*** Opening of SOURCE DATA ***

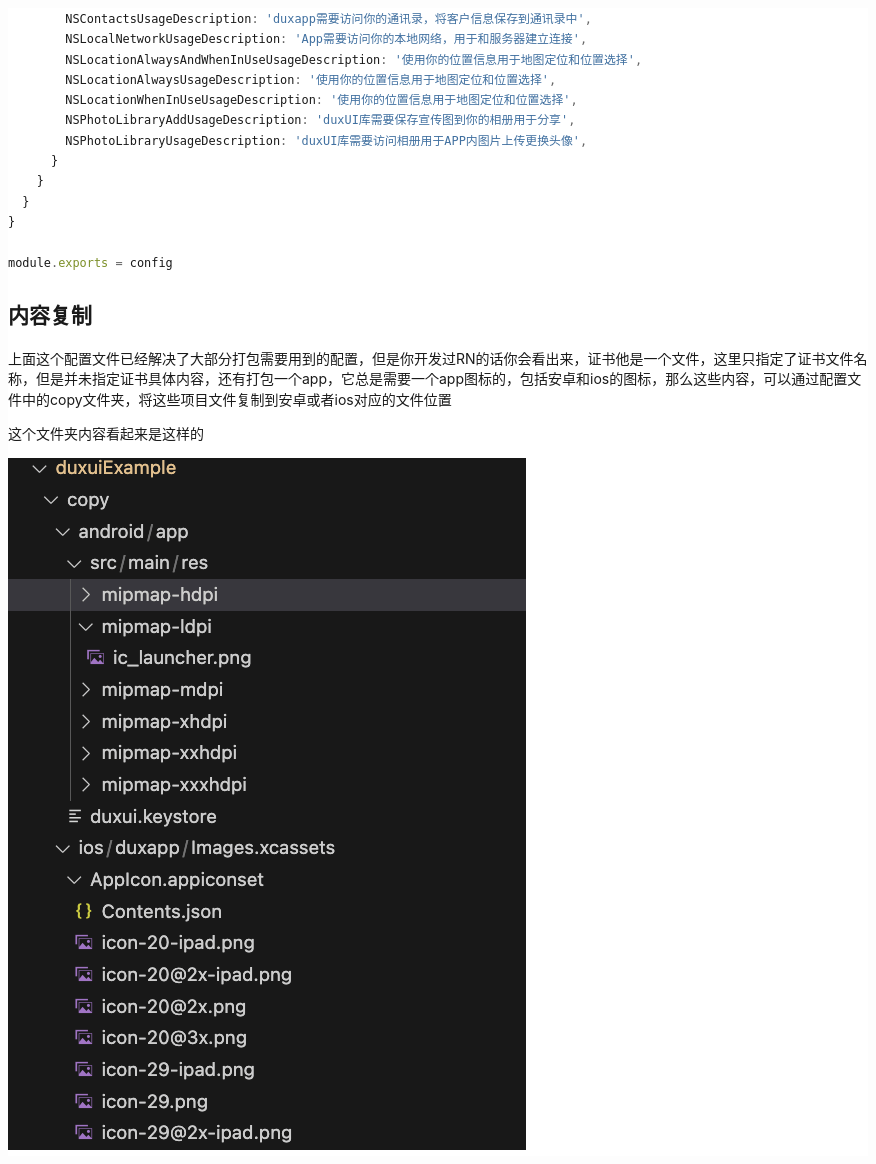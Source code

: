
 ```js
        NSContactsUsageDescription: 'duxapp需要访问你的通讯录，将客户信息保存到通讯录中',
        NSLocalNetworkUsageDescription: 'App需要访问你的本地网络，用于和服务器建立连接',
        NSLocationAlwaysAndWhenInUseUsageDescription: '使用你的位置信息用于地图定位和位置选择',
        NSLocationAlwaysUsageDescription: '使用你的位置信息用于地图定位和位置选择',
        NSLocationWhenInUseUsageDescription: '使用你的位置信息用于地图定位和位置选择',
        NSPhotoLibraryAddUsageDescription: 'duxUI库需要保存宣传图到你的相册用于分享',
        NSPhotoLibraryUsageDescription: 'duxUI库需要访问相册用于APP内图片上传更换头像',
      }
    }
  }
}

module.exports = config
```

## 内容复制

上面这个配置文件已经解决了大部分打包需要用到的配置，但是你开发过RN的话你会看出来，证书他是一个文件，这里只指定了证书文件名称，但是并未指定证书具体内容，还有打包一个app，它总是需要一个app图标的，包括安卓和ios的图标，那么这些内容，可以通过配置文件中的copy文件夹，将这些项目文件复制到安卓或者ios对应的文件位置

这个文件夹内容看起来是这样的

![copy结构](./images/image1.png)
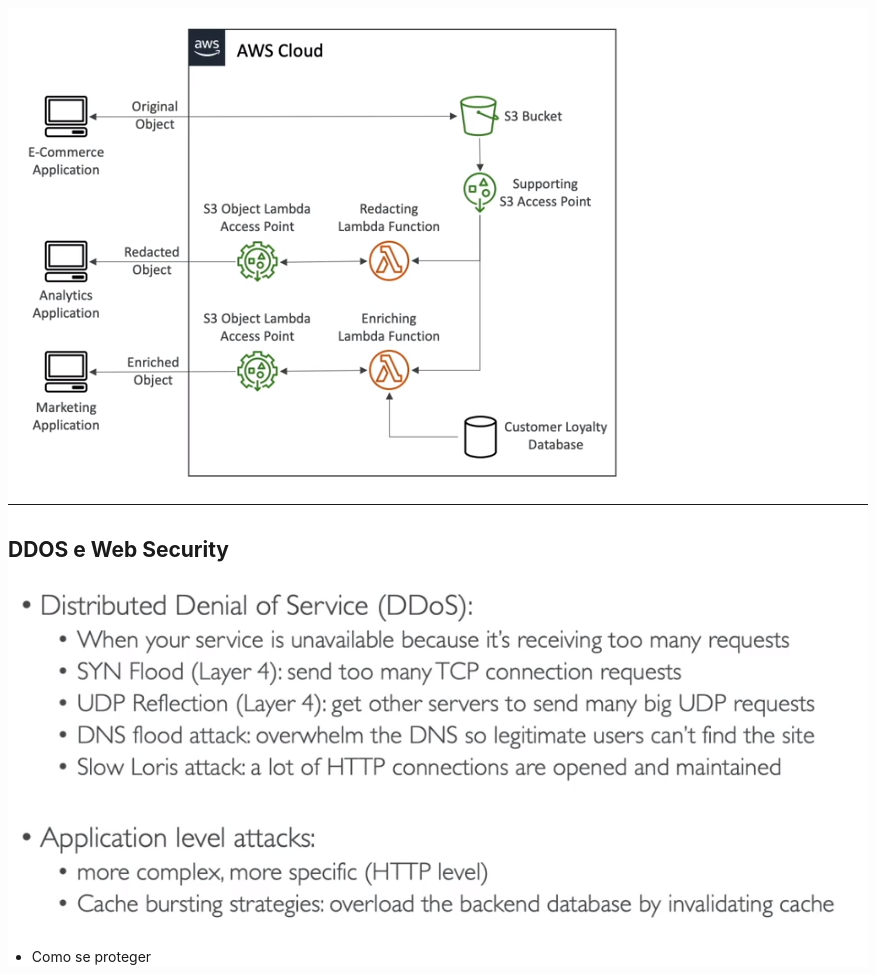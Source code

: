 ![image-20230208041324542](assets/image-20230208041324542.png)

---

## DDOS e Web Security

![image-20230208042949083](assets/image-20230208042949083.png)

- Como se proteger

*** Close of SOURCE DATA ***

§ **TRY IT**: Give back all the data exactly, minus pictures.

§ **RESPONSE TO THE TASK**:
Source code

:
 ```js
        NSContactsUsageDescription: 'duxapp需要访问你的通讯录，将客户信息保存到通讯录中',
        NSLocalNetworkUsageDescription: 'App需要访问你的本地网络，用于和服务器建立连接',
        NSLocationAlwaysAndWhenInUseUsageDescription: '使用你的位置信息用于地图定位和位置选择',
        NSLocationAlwaysUsageDescription: '使用你的位置信息用于地图定位和位置选择',
        NSLocationWhenInUseUsageDescription: '使用你的位置信息用于地图定位和位置选择',
        NSPhotoLibraryAddUsageDescription: 'duxUI库需要保存宣传图到你的相册用于分享',
        NSPhotoLibraryUsageDescription: 'duxUI库需要访问相册用于APP内图片上传更换头像',
      }
    }
  }
}

module.exports = config
```

## 内容复制

上面这个配置文件已经解决了大部分打包需要用到的配置，但是你开发过RN的话你会看出来，证书他是一个文件，这里只指定了证书文件名称，但是并未指定证书具体内容，还有打包一个app，它总是需要一个app图标的，包括安卓和ios的图标，那么这些内容，可以通过配置文件中的copy文件夹，将这些项目文件复制到安卓或者ios对应的文件位置

这个文件夹内容看起来是这样的

![copy结构](./images/image1.png)
Source code

: ![image-20230208041324542](assets/image-20230208041324542.png)

---

## DDOS e Web Security

![image-20230208042949083](assets/image-20230208042949083.png)

- Como se proteger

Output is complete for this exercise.